The models (along with the profiles and ground truth data used to train and validate the model) are saved in the models/ directory:
!tree models/
models/ ├── courtship.centroid │ ├── best.ckpt │ ├── initial_config.yaml │ ├── labels_train_gt_0.slp │ ├── labels_val_gt_0.slp │ ├── training_config.yaml │ └── training_log.csv └── courtship.topdown_confmaps ├── best.ckpt ├── initial_config.yaml ├── labels_train_gt_0.slp ├── labels_val_gt_0.slp ├── training_config.yaml └── training_log.csv 3 directories, 12 files
Inference¶
Let's run inference with our trained models for centroids and centered instances.
!sleap-nn track -i "dataset/drosophila-melanogaster-courtship/20190128_113421.mp4" --frames 0-100 -m "models/courtship.centroid" -m "models/courtship.topdown_confmaps"

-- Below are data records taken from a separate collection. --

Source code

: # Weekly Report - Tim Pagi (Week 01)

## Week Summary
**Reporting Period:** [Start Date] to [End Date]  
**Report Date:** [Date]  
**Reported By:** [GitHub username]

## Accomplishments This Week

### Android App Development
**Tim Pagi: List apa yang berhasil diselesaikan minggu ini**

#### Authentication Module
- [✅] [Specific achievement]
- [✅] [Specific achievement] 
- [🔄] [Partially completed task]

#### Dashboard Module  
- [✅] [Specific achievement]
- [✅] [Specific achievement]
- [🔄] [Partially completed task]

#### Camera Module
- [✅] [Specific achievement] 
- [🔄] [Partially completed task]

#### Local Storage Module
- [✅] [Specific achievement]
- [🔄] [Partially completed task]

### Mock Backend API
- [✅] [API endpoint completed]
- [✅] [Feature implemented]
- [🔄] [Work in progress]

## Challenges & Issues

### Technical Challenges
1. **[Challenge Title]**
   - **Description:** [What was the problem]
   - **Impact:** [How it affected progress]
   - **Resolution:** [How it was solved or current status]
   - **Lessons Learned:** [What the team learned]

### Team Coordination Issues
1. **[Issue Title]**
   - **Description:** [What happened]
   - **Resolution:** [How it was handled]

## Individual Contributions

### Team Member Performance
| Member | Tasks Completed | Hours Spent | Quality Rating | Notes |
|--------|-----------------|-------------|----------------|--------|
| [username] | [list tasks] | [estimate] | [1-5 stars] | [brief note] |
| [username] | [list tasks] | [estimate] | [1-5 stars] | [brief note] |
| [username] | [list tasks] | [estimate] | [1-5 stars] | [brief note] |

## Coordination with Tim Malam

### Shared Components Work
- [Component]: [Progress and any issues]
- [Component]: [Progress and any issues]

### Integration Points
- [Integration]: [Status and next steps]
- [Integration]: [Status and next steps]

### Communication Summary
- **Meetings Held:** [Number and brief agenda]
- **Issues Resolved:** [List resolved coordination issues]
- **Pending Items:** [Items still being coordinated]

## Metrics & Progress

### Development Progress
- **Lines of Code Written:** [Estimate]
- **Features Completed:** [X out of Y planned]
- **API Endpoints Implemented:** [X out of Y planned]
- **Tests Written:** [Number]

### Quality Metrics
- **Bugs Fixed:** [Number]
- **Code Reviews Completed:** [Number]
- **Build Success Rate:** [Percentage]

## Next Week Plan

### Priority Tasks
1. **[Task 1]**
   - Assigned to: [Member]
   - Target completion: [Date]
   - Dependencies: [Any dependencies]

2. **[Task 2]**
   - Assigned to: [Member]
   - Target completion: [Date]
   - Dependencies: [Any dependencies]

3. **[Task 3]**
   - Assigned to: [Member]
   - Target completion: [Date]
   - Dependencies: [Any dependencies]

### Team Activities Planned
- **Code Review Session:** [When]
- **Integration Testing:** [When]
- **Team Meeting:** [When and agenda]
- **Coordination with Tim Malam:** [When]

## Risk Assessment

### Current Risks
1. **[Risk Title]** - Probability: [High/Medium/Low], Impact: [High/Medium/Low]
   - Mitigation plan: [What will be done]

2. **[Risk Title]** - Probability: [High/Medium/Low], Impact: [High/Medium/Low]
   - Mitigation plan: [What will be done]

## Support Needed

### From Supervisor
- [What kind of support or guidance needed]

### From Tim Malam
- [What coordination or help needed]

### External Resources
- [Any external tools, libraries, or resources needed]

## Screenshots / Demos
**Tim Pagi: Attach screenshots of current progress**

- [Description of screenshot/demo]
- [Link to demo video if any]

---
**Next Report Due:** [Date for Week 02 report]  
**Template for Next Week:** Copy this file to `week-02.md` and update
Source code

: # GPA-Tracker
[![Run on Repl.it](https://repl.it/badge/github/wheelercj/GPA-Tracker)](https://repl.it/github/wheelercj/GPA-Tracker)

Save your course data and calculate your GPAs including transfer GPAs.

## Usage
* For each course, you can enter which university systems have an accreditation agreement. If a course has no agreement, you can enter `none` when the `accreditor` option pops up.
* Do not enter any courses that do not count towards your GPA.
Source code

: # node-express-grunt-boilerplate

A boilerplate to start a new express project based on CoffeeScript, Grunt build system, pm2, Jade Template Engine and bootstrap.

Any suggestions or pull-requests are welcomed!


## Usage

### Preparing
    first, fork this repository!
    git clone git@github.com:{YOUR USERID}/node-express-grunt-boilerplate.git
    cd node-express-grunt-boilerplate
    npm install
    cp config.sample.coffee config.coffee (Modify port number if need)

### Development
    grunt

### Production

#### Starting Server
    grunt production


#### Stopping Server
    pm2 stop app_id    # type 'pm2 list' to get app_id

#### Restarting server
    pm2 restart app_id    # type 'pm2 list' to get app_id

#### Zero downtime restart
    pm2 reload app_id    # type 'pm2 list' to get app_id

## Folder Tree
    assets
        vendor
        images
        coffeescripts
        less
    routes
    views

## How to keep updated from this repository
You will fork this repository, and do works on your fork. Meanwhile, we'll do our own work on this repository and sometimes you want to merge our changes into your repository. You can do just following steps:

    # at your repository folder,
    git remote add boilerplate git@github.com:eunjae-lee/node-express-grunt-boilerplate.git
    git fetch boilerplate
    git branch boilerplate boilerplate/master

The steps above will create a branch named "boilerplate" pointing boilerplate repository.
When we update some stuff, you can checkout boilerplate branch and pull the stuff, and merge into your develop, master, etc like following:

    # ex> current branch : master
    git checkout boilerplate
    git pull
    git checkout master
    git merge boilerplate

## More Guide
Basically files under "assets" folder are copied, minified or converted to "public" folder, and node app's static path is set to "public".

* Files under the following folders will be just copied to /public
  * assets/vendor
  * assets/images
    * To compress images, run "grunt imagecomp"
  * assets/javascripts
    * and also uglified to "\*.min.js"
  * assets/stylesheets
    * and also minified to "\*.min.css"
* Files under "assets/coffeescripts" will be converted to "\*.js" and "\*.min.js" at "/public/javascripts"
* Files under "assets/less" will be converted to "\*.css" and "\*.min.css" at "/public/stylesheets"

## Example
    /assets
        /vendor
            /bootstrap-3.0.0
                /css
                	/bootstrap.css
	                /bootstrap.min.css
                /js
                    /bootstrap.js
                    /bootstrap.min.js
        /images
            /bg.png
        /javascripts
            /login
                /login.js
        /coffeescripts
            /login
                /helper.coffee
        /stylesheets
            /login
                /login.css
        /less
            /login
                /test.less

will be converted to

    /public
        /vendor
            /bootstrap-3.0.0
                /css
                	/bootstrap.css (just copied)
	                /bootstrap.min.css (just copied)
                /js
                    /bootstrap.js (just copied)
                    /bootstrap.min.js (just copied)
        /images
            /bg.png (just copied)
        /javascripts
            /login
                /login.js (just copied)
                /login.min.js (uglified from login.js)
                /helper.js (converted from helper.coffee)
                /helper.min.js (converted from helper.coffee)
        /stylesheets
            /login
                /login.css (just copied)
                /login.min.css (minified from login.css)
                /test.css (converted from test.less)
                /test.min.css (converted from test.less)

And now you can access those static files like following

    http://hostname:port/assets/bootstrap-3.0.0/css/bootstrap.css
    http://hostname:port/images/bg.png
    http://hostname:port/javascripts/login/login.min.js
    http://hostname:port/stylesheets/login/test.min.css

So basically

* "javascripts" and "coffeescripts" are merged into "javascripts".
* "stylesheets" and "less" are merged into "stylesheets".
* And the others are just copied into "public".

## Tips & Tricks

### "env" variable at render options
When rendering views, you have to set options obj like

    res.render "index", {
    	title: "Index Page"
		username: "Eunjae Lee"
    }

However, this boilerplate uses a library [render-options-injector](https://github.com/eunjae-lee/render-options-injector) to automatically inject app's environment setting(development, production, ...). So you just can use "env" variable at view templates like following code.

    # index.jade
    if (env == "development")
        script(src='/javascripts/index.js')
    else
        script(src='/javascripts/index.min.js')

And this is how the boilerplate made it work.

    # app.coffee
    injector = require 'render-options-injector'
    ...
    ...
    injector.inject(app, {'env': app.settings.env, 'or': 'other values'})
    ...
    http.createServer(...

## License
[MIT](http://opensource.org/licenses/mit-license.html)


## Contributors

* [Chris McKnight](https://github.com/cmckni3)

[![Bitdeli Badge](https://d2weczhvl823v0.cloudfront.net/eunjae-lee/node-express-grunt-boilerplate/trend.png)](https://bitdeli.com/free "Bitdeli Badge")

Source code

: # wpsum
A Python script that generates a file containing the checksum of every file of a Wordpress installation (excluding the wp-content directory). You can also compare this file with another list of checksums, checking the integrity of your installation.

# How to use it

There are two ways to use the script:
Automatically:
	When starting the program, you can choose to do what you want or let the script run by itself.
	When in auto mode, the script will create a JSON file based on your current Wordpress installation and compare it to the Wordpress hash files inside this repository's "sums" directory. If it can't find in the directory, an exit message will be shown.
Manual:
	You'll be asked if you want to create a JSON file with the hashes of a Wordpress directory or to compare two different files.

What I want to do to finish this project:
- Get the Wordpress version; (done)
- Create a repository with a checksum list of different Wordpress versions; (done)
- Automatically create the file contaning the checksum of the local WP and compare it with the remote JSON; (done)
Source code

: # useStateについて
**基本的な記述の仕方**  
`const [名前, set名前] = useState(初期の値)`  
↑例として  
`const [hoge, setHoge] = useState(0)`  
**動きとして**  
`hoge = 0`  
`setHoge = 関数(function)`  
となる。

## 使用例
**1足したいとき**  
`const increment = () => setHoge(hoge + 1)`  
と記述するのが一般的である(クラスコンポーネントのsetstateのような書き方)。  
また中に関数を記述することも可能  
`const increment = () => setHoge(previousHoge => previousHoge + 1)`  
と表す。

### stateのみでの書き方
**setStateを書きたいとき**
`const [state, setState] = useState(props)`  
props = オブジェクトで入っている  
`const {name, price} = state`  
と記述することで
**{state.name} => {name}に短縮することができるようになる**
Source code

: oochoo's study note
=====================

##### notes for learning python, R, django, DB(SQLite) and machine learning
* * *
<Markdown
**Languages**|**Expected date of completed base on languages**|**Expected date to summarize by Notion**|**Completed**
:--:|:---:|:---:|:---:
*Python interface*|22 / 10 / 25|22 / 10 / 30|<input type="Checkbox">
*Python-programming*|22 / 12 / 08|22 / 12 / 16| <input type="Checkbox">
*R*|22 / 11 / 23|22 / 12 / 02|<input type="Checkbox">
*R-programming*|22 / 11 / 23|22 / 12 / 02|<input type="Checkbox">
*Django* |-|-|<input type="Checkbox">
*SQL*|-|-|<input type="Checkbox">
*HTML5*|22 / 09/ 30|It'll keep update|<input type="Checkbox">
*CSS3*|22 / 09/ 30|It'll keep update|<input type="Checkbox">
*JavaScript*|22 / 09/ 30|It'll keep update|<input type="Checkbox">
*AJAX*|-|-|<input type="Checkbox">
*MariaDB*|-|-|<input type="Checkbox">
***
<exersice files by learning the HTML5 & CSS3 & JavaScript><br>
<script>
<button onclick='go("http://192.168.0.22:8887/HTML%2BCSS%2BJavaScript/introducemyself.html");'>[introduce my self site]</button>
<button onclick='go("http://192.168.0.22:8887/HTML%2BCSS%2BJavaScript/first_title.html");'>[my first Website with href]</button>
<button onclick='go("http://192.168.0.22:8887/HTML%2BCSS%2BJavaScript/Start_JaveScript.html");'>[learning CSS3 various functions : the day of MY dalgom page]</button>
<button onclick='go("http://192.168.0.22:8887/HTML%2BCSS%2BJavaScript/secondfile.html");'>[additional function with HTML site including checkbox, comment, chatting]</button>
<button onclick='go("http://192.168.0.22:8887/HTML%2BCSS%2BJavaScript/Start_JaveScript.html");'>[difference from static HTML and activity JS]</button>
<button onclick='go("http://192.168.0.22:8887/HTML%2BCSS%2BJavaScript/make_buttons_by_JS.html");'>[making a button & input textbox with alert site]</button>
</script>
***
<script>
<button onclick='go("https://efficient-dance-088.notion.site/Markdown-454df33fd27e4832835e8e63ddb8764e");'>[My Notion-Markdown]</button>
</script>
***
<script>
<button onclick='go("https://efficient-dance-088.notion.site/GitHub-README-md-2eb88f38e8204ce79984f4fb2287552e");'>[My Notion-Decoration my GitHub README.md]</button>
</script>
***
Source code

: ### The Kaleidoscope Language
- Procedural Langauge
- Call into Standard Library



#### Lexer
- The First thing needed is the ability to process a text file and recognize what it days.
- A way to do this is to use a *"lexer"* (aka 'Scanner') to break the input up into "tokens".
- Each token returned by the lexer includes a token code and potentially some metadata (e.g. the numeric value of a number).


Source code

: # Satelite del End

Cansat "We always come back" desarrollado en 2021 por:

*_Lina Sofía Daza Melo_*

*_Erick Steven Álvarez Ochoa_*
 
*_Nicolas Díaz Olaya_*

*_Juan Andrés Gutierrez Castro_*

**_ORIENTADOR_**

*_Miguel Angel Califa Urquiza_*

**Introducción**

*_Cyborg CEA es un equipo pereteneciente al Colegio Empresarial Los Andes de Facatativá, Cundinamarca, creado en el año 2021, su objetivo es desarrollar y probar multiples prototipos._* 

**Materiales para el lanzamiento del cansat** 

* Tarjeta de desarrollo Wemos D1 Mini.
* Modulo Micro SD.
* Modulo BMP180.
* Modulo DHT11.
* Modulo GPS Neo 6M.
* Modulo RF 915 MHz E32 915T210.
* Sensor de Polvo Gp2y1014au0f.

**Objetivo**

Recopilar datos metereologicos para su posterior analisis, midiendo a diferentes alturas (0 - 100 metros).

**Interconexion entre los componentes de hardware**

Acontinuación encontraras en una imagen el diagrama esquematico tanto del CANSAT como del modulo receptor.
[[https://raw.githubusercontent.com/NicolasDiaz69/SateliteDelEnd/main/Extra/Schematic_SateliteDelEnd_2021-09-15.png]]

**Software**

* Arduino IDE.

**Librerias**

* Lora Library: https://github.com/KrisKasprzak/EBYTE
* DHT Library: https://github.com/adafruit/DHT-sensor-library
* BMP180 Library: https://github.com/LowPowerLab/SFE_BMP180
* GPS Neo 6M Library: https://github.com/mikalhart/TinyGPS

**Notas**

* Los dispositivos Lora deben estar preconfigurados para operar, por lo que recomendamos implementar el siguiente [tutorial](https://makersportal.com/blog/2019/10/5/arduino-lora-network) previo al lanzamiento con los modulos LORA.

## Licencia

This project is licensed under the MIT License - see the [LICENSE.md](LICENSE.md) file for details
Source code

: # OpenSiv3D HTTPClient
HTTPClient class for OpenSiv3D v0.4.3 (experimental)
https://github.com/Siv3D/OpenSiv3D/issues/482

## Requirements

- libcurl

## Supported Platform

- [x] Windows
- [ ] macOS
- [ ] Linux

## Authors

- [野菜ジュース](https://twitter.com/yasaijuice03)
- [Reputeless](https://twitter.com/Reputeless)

2025-09-24 00:12:47 | INFO | sleap_nn.predict:run_inference:319 | Started inference at: 2025-09-24 00:12:47.871203 2025-09-24 00:12:47 | INFO | sleap_nn.predict:run_inference:330 | Integral refinement is not supported with MPS device. Using CPU. 2025-09-24 00:12:47 | INFO | sleap_nn.predict:run_inference:335 | Using device: cpu Predicting... ━━━━━━━━━━━━━━━ 100% 101/101 ETA: 0:00:00 Elapsed: 0:00:17 6.0 FPS0 FPS7 FPS 2025-09-24 00:13:05 | INFO | sleap_nn.predict:run_inference:453 | Finished inference at: 2025-09-24 00:13:05.531684 2025-09-24 00:13:05 | INFO | sleap_nn.predict:run_inference:454 | Total runtime: 17.660489082336426 secs 2025-09-24 00:13:05 | INFO | sleap_nn.predict:run_inference:465 | Predictions output path: dataset/drosophila-melanogaster-courtship/20190128_113421.predictions.slp 2025-09-24 00:13:05 | INFO | sleap_nn.predict:run_inference:466 | Saved file at: 2025-09-24 00:13:05.594857
When inference is finished, predictions are saved in a file. Since we didn't specify a path, it will be saved as <video filename>.predictions.slp in the same directory as the video:
!tree dataset/drosophila-melanogaster-courtship
dataset/drosophila-melanogaster-courtship ├── 20190128_113421.mp4 ├── 20190128_113421.mp4.predictions.slp ├── 20190128_113421.predictions.slp ├── courtship_labels.slp └── example.jpg 1 directory, 5 files
If you're using Chrome you can download your trained models like so:
# Zip up the models directory
!zip -r trained_models.zip models/
# Download.
from google.colab import files
files.download("/content/trained_models.zip")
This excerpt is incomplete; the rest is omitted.